Certains souvenirs flous hantent encore Soarën lorsqu'il entrouvre un œil. Comme l'avait promis Yule, il ne ressent aucun effet secondaire suite à son moment de déchéance de la veille et se redresse dans le lit sans mal de crâne, envie de vomir, ni autre de ces agaçants symptômes de gueule de bois. Il se sent même dans une forme éblouissante. Ce Miracle du Lutin préparé par le petit être fait des merveilles ! Mais bien qu'il ne regrette rien des instants qu'il a passé avec la joyeuse bande du Repaire Secret, il préfère tout de même mettre les voiles. Funest et Discorde ne lui pardonneraient jamais s'il s'éternisait dans ce genre d'endroit, loin d'eux. D'ailleurs, il n'a que trop traîné : il meurt d'envie d'aller retrouver ses Compagnons.
Le Traqueur pose son regard sur l'Elfe Sombre encore endormie à ses côtés, aussi nue que lui. Les trop vagues réminiscences de leur nuit endiablée le font sourire. Il était si ivre et drogué qu'il n'en gardera que peu de souvenirs, et il le regrette presque : jamais il n'avait couché avec une autre Elfe jusqu'à présent. Ça devait sûrement être fantastique.

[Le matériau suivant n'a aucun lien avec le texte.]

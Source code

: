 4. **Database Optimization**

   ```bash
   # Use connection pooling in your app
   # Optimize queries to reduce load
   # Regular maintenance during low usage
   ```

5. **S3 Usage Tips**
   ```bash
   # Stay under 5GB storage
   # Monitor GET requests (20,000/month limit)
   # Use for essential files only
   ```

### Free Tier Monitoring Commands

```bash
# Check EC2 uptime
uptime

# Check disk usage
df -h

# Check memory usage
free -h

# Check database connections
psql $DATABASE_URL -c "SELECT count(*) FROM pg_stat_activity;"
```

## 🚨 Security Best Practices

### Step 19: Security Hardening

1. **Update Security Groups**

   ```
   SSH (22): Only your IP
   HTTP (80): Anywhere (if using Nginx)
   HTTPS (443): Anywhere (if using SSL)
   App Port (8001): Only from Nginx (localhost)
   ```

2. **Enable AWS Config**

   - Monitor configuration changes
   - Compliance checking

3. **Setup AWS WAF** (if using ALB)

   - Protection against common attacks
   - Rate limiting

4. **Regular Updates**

Il récupère une partie de ses affaires, remarque que la moitié de ses vêtements ne se trouve pas dans la chambre et secoue la tête avec un petit rire.
— Oh. Je n'avais pas l'impression d'être ailleurs à ce point.
Résigné, c'est donc torse nu qu'il finit par regagner le rez-de-chaussée. La salle est nettement plus calme que la veille. Le Dracoïdien est toujours calfeutré dans son coin, éternellement immobile, et ne semble prêter attention à personne. Les chaises et les tables ont été déplacées, un ou deux verres se sont brisés et des bouteilles vides traînent un peu partout. Les autres Elfes Sombres ne sont plus là, comme la majorité des clients. Seuls deux Gnomes ronflent par terre dans un coin. Soarën croit se souvenir qu'il jouait aux cartes avec eux hier, mais il n'en est pas sûr. Alors qu'il commence à fouiller l'endroit, un tissu lui est jeté sur la tête.
— Eh bien, tu te remets sacrément vite ! Je ne pensais pas te voir levé avant encore une ou deux heures. Ce doit être ça que tu cherches, non ? J'ai mis tes affaires de côté, personne n'y a touché, ne t'en fais pas. Et voilà aussi un petit revigorant ! Ne t'en fais pas, tu peux en prendre sans crainte. Il est encore un peu tôt pour goûter de nouveau à mon Miracle du Lutin, haha ! À moins que tu ne comptes remettre ça de bon matin avec la demoiselle là-haut ?
Soarën enfile son haut en remerciant Yule d'un marmonnement, sidéré de le voir aussi bavard et dynamique alors qu'ils étaient tous les deux dans le même état, la veille. Le petit Lutin déambule tranquillement, debout sur son comptoir et frais comme un gardon. Après avoir poussé en direction de l'Elfe les dernières affaires qu'il lui manquait, ainsi qu'un verre de jus coloré, il saute à terre, disparaît un instant derrière le bar pour en revenir avec une pelle et une balayette, puis s'emploie à débarrasser les tables et faire le ménage en sifflotant gaiement.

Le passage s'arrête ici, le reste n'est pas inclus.